* Materials provided:
----
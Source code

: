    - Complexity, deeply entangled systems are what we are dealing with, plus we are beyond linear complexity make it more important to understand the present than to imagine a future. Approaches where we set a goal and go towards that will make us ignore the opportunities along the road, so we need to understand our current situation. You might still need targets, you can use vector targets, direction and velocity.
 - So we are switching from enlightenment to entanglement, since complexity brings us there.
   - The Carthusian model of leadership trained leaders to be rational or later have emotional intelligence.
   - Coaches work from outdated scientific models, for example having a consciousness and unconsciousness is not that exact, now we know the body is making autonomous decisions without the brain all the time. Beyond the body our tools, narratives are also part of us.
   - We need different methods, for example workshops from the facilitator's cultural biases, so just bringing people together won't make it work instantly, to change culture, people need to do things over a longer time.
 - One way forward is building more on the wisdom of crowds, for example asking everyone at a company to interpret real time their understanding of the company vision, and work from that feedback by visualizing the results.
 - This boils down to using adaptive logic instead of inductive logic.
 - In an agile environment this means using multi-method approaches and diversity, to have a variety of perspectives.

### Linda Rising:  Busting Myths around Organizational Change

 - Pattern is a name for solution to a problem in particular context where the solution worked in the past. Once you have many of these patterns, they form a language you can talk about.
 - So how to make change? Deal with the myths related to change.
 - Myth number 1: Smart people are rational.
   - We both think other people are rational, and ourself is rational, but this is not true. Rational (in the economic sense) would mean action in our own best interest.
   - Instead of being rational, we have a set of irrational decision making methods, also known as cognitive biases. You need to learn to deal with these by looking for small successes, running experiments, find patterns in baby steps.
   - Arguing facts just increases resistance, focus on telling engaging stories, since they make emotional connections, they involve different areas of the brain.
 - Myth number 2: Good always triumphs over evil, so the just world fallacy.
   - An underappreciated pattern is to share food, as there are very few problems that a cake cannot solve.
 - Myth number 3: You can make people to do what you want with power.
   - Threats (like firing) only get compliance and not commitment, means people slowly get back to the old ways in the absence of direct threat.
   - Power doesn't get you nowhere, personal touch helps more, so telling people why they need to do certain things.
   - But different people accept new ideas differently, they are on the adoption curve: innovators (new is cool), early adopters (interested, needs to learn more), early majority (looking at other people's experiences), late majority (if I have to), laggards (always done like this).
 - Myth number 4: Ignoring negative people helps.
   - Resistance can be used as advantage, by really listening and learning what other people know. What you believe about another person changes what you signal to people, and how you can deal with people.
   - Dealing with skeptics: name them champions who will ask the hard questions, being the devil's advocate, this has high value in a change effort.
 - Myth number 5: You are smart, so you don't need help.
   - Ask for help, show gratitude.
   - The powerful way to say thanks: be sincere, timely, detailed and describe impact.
----
* Task instructions:
Look above for the line holding "direction and velocity." and the line holding "- This boils", then output exactly those two lines and every line between them, nothing more.

* Exercise result:
:    - Complexity, deeply entangled systems are what we are dealing with, plus we are beyond linear complexity make it more important to understand the present than to imagine a future. Approaches where we set a goal and go towards that will make us ignore the opportunities along the road, so we need to understand our current situation. You might still need targets, you can use vector targets, direction and velocity.
 - So we are switching from enlightenment to entanglement, since complexity brings us there.
   - The Carthusian model of leadership trained leaders to be rational or later have emotional intelligence.
   - Coaches work from outdated scientific models, for example having a consciousness and unconsciousness is not that exact, now we know the body is making autonomous decisions without the brain all the time. Beyond the body our tools, narratives are also part of us.
   - We need different methods, for example workshops from the facilitator's cultural biases, so just bringing people together won't make it work instantly, to change culture, people need to do things over a longer time.
 - One way forward is building more on the wisdom of crowds, for example asking everyone at a company to interpret real time their understanding of the company vision, and work from that feedback by visualizing the results.
 - This boils down to using adaptive logic instead of inductive logic.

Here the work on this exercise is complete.